Cassie would grow to love me, again. All children love their mothers, unconditionally.
It’s quiet inside. The automaton’s nowhere to be found on the first floor. I trail slush across the carpet and up the stairs because I don’t take my boots off. I’m breathing pretty hard already, but my mouth is dry. I can end this all tonight. Strike a blow for motherhood.
There’s a glow coming from Cassie’s room. I open the door and see it crouched in front of her bed. A red light is beeping on its face. It’s on emergency power, probably only has an hour left. There’s a battery indicator on its chest, dwindling fast.
Good.
Why is the room warm? The rest of the house is freezing. Then I realize it isn’t candlelight creating the glow. The automaton is running its heaters on maximum and has them pointed at Cassie. I realize it’s probably been doing this since I cut power to the house. That means Cassie hasn’t suffered the way I—
The automaton raises its head and activates its screen. It starts to say my name.
I smash its face in with my hammer. I must have been screaming again because Cassie wakes up and shrieks. She starts crying, so I take a second—without dropping the hammer—to tell her that this is better for the both of us. No machine is ever going to replace me. Her eyes widen and she goes pale. She starts shivering. I know she’s just being her, because the room is still warm.
The automaton dares to twitch, so I turn the rest of its head into scrap metal. Cassie devolves into whimpers.

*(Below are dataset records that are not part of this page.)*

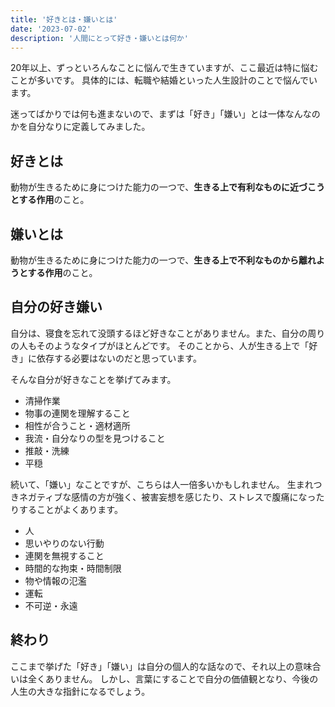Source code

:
 ```yaml
---
title: '好きとは・嫌いとは'
date: '2023-07-02'
description: '人間にとって好き・嫌いとは何か'
---
```


20年以上、ずっといろんなことに悩んで生きていますが、ここ最近は特に悩むことが多いです。
具体的には、転職や結婚といった人生設計のことで悩んでいます。

迷ってばかりでは何も進まないので、まずは「好き」「嫌い」とは一体なんなのかを自分なりに定義してみました。

## 好きとは

動物が生きるために身につけた能力の一つで、**生きる上で有利なものに近づこうとする作用**のこと。

## 嫌いとは

動物が生きるために身につけた能力の一つで、**生きる上で不利なものから離れようとする作用**のこと。

## 自分の好き嫌い

自分は、寝食を忘れて没頭するほど好きなことがありません。また、自分の周りの人もそのようなタイプがほとんどです。
そのことから、人が生きる上で「好き」に依存する必要はないのだと思っています。

そんな自分が好きなことを挙げてみます。

- 清掃作業
- 物事の連関を理解すること
- 相性が合うこと・適材適所
- 我流・自分なりの型を見つけること
- 推敲・洗練
- 平穏

続いて、「嫌い」なことですが、こちらは人一倍多いかもしれません。
生まれつきネガティブな感情の方が強く、被害妄想を感じたり、ストレスで腹痛になったりすることがよくあります。

- 人
- 思いやりのない行動
- 連関を無視すること
- 時間的な拘束・時間制限
- 物や情報の氾濫
- 運転
- 不可逆・永遠

## 終わり

ここまで挙げた「好き」「嫌い」は自分の個人的な話なので、それ以上の意味合いは全くありません。
しかし、言葉にすることで自分の価値観となり、今後の人生の大きな指針になるでしょう。
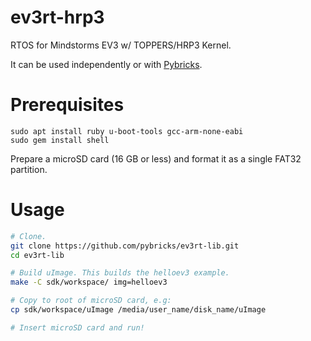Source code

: # ev3rt-hrp3
RTOS for Mindstorms EV3 w/ TOPPERS/HRP3 Kernel.

It can be used independently or with [Pybricks](https://github.com/pybricks/pybricks-micropython).

# Prerequisites

```
sudo apt install ruby u-boot-tools gcc-arm-none-eabi
sudo gem install shell
```

Prepare a microSD card (16 GB or less) and format it as a single FAT32 partition.

# Usage



```bash
# Clone.
git clone https://github.com/pybricks/ev3rt-lib.git
cd ev3rt-lib

# Build uImage. This builds the helloev3 example.
make -C sdk/workspace/ img=helloev3

# Copy to root of microSD card, e.g:
cp sdk/workspace/uImage /media/user_name/disk_name/uImage

# Insert microSD card and run!
```
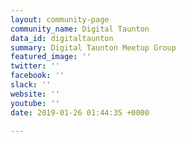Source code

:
 ```yaml
---
layout: community-page
community_name: Digital Taunton
data_id: digitaltaunton
summary: Digital Taunton Meetup Group
featured_image: ''
twitter: ''
facebook: ''
slack: ''
website: ''
youtube: ''
date: 2019-01-26 01:44:35 +0000

---
```


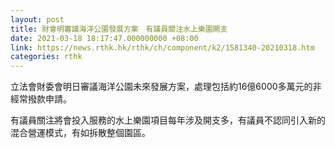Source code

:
```yaml
---
layout: post
title: 財會明審議海洋公園發展方案　有議員關注水上樂園開支
date: 2021-03-18 18:17:47.000000000 +08:00
link: https://news.rthk.hk/rthk/ch/component/k2/1581340-20210318.htm
categories: rthk
---
```


立法會財委會明日審議海洋公園未來發展方案，處理包括約16億6000多萬元的非經常撥款申請。

有議員關注將會投入服務的水上樂園項目每年涉及開支多，有議員不認同引入新的混合營運模式，有如拆散整個園區。
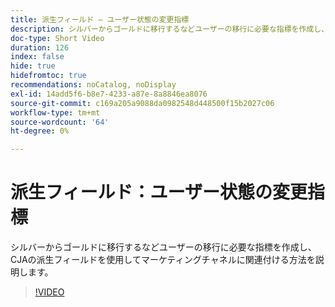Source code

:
 ```yaml
---
title: 派生フィールド – ユーザー状態の変更指標
description: シルバーからゴールドに移行するなどユーザーの移行に必要な指標を作成し、CJAの派生フィールドを使用してマーケティングチャネルに関連付ける方法を説明します。
doc-type: Short Video
duration: 126
index: false
hide: true
hidefromtoc: true
recommendations: noCatalog, noDisplay
exl-id: 14add5f6-b8e7-4233-a87e-8a8846ea8076
source-git-commit: c169a205a9088da0982548d448500f15b2027c06
workflow-type: tm+mt
source-wordcount: '64'
ht-degree: 0%

---
```


# 派生フィールド：ユーザー状態の変更指標

シルバーからゴールドに移行するなどユーザーの移行に必要な指標を作成し、CJAの派生フィールドを使用してマーケティングチャネルに関連付ける方法を説明します。

<!-- 85_S103_3442450_125_derived-fields-user-state-change-metrics -->
>[!VIDEO](https://video.tv.adobe.com/v/3458355/?learn=on&enablevpops=true)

Now… now’s my chance to show her. I put the hammer down on the bed. Yes, there’s oils and fluids on it that’ll stain the sheets, but that’s okay, I’ll get Cassie to do the laundry. It’s about time, she’s old enough.
“I know you don’t understand right now, but this is for the best. No machine could ever replace me.”
I comfort her by cradling her head. She sobs into my breast—my dramatic girl—while the automaton bleeds into the carpet.
I allow myself a little smile.
What could a machine ever know about motherhood?